(Rendered images with source text)
----
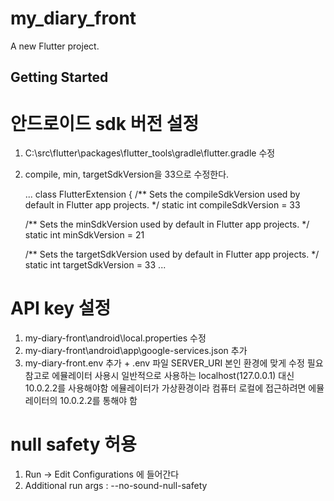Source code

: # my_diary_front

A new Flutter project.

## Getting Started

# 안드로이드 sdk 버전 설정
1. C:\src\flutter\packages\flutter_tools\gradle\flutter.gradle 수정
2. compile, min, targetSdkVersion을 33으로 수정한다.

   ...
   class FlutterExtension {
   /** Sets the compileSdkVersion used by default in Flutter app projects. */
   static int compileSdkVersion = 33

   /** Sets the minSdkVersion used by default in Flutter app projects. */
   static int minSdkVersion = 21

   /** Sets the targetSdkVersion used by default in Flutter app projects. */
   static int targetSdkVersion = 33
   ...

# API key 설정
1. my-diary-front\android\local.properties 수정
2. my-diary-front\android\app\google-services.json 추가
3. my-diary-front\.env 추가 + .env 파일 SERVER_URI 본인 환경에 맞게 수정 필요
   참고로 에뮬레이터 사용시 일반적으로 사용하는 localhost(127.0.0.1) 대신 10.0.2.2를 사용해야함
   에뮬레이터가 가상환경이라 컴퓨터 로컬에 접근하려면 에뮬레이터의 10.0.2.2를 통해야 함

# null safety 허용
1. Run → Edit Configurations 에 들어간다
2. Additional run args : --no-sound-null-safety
----
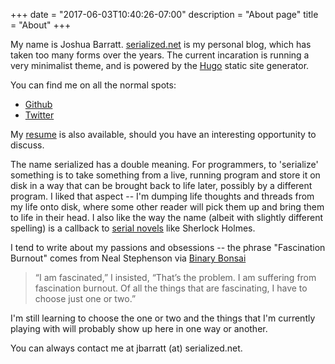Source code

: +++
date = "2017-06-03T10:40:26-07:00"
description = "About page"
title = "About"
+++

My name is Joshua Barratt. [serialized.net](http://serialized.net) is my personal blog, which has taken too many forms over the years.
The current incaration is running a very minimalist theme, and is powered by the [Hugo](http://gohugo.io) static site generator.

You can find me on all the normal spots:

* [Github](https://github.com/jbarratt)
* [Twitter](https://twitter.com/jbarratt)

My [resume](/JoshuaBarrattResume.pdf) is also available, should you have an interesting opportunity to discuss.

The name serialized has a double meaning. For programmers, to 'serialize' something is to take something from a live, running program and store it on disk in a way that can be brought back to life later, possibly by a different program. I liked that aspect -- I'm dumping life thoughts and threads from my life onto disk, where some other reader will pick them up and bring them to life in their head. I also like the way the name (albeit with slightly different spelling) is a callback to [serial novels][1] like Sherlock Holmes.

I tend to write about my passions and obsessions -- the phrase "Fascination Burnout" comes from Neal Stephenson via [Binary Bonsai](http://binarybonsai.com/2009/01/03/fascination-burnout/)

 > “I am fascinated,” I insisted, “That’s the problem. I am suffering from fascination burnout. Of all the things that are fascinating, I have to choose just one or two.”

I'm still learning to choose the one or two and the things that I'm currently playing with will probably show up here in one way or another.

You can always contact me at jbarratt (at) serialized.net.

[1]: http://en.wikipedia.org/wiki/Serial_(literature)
----
**Instructions for the task:**
Would you please repeat exactly the lines above, starting at the line with "A new Flutter project." and stopping at the line with "참고로 에뮬레이터 사용시", both included?

**Exercise result:**
A new Flutter project.

## Getting Started

# 안드로이드 sdk 버전 설정
1. C:\src\flutter\packages\flutter_tools\gradle\flutter.gradle 수정
2. compile, min, targetSdkVersion을 33으로 수정한다.

   ...
   class FlutterExtension {
   /** Sets the compileSdkVersion used by default in Flutter app projects. */
   static int compileSdkVersion = 33

   /** Sets the minSdkVersion used by default in Flutter app projects. */
   static int minSdkVersion = 21

   /** Sets the targetSdkVersion used by default in Flutter app projects. */
   static int targetSdkVersion = 33
   ...

# API key 설정
1. my-diary-front\android\local.properties 수정
2. my-diary-front\android\app\google-services.json 추가
3. my-diary-front\.env 추가 + .env 파일 SERVER_URI 본인 환경에 맞게 수정 필요
   참고로 에뮬레이터 사용시 일반적으로 사용하는 localhost(127.0.0.1) 대신 10.0.2.2를 사용해야함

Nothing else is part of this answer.